I will always support greater civic engagement, including preparing our communities for constitutional conventions. The current constitution calls for a convention question to be on the ballot every 10 years, so the community must be ready.

OHA was founded as a direct result of the 1978 convention and it is the only organization of its kind in the United States. I believe OHA should support civic education and showcase the amazing work done by our elders in the 1978 convention – like worker protections, access rights, environmental protections, and Native Hawaiian rights. By remembering our past successes, we will have a strong foundation on which to build our future.

If a constitutional convention happens, OHA should advocate for common sense changes that prioritize investments in economic drivers that promote housing, jobs, health care, and education for Native Hawaiians and all of Hawaii.

But before we can properly engage with the constitutional convention, we need to get our own house in order and rebuild trust in OHA itself so that it can again be a respected voice for Native Hawaiian rights.

10. What other important issue would you like to discuss here?

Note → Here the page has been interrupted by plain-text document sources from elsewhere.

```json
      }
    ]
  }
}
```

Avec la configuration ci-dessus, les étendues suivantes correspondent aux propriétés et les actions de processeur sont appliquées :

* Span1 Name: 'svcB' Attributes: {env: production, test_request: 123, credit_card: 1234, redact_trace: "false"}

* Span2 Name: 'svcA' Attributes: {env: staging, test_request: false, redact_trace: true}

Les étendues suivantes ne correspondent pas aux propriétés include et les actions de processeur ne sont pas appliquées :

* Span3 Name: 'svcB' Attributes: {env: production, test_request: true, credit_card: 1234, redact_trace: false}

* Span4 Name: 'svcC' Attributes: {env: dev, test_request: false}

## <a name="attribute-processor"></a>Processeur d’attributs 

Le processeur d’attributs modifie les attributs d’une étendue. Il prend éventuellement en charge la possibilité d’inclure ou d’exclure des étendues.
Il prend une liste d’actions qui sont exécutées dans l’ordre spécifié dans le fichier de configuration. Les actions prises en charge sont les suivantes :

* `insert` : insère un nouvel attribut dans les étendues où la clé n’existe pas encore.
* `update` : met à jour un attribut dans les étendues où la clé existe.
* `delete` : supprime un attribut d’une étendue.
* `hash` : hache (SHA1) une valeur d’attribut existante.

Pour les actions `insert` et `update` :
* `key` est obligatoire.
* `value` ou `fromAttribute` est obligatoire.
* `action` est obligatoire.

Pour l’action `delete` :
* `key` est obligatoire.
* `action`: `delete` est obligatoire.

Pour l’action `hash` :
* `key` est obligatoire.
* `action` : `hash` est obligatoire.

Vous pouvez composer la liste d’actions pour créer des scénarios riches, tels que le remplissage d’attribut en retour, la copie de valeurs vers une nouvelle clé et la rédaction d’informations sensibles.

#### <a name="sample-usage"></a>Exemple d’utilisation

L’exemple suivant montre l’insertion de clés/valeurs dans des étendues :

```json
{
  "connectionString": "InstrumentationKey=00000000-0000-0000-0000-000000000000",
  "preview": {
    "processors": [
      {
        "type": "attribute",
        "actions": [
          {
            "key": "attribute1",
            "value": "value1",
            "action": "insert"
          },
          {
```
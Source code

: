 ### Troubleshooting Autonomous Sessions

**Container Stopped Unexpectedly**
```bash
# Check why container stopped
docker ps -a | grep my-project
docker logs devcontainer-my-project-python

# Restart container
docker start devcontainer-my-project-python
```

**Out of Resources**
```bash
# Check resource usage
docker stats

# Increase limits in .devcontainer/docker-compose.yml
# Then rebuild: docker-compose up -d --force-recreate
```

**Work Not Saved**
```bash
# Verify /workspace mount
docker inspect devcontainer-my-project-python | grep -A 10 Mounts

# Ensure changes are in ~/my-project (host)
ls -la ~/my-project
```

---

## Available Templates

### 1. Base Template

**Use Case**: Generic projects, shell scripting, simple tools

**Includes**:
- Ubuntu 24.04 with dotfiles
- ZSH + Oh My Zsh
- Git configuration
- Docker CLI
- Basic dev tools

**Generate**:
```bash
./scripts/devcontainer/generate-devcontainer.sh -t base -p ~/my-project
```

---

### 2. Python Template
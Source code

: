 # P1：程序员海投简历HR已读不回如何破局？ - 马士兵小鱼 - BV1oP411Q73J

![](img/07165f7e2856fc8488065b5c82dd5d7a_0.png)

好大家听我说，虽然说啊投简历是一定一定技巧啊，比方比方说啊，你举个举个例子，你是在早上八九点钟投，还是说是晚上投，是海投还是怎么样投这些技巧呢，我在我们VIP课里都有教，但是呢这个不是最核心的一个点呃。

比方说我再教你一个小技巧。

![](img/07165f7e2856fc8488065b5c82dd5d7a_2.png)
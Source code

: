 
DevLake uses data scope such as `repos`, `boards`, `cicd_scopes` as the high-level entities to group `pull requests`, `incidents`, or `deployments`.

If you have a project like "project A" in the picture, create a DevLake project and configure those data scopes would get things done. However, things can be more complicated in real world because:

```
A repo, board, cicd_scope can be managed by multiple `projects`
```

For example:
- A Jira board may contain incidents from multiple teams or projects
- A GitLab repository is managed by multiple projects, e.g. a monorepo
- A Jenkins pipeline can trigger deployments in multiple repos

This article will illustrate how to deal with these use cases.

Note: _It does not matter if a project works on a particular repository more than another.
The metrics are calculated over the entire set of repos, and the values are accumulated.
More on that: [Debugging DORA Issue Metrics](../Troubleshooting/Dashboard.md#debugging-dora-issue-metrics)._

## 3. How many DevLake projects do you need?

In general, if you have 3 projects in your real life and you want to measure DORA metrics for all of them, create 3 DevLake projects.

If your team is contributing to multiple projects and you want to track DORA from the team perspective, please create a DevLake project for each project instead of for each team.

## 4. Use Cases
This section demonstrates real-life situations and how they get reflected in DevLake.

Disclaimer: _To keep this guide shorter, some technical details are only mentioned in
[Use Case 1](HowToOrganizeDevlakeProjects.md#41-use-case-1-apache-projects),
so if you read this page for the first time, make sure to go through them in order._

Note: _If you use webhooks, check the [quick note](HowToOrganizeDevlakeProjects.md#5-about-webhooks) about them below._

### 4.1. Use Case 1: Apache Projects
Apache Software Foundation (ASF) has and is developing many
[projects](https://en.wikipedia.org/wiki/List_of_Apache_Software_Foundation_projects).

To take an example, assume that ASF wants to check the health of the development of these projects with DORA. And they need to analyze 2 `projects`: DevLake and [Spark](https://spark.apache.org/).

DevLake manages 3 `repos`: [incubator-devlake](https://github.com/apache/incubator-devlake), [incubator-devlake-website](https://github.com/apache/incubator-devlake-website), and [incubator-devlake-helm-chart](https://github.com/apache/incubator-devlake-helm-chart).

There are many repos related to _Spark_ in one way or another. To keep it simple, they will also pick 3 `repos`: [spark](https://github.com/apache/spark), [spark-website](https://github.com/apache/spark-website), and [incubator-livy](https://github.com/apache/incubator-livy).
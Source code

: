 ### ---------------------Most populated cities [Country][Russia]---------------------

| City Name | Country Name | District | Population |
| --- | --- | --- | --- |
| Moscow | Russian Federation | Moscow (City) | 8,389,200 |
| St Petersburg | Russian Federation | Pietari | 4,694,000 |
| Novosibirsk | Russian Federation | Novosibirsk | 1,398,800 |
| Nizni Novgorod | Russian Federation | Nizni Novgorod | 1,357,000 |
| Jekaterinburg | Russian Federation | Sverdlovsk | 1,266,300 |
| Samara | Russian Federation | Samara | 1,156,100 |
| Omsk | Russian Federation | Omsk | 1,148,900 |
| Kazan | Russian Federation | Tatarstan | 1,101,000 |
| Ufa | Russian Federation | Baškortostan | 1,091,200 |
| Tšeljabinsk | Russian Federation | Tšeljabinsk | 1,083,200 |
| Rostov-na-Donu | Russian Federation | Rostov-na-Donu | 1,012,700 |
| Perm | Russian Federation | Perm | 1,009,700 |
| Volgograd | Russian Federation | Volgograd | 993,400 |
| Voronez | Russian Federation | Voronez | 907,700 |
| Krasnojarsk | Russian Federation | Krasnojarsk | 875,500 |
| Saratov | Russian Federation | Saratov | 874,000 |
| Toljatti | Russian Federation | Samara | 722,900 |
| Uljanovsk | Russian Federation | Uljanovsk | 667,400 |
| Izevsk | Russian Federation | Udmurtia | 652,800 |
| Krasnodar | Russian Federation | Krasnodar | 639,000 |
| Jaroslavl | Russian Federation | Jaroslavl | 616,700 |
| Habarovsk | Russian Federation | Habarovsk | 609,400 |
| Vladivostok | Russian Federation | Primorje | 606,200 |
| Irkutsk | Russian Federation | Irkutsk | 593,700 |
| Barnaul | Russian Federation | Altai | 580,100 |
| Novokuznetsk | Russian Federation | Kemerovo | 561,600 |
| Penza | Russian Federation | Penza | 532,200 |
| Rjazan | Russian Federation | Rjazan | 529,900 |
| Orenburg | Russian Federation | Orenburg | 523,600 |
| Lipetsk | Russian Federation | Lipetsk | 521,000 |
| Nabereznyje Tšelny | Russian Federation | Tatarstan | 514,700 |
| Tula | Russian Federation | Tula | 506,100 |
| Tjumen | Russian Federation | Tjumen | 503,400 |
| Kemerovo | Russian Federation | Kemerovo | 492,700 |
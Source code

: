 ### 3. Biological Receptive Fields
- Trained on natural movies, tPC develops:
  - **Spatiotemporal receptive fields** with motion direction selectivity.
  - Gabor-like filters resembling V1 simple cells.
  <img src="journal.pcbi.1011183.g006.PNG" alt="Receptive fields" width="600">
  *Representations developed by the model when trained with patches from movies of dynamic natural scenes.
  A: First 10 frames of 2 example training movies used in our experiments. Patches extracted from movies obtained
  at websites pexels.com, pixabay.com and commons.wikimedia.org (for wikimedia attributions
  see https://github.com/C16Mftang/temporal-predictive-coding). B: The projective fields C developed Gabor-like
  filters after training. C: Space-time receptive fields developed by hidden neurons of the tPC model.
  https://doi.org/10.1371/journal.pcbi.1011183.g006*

The most important thing is to let people know who I am. I was born and raised in Nanakuli, live in Papakolea, and farm on Hawaii Island. Growing up houseless, at times, and with a family that dealt with drug abuse, incarceration, and mental illness, I come from the communities that the Hawaiian trusts were designed to support. Through the trust of Ke Aliʻi Pauahi Bishop, I was able to attend Kamehameha Schools (’98) and my dreams of higher education were realized. Through the Hawaiian Homelands trust established by Congressman Ke Aliʻi Jonah Kūhiō Kalaniʻanaole, today, my extended ohana enjoy a house in which we live together.

I have benefited from the trusts that our ancestors established. Our communities empowered me with education and experience. Now is the time to join them in supporting and giving back to the next generation. E hoʻoulu lāhui aloha – together, we can grow a flourishing Hawaii for all who call Hawaii home, and especially our Native Hawaiian sisters and brothers.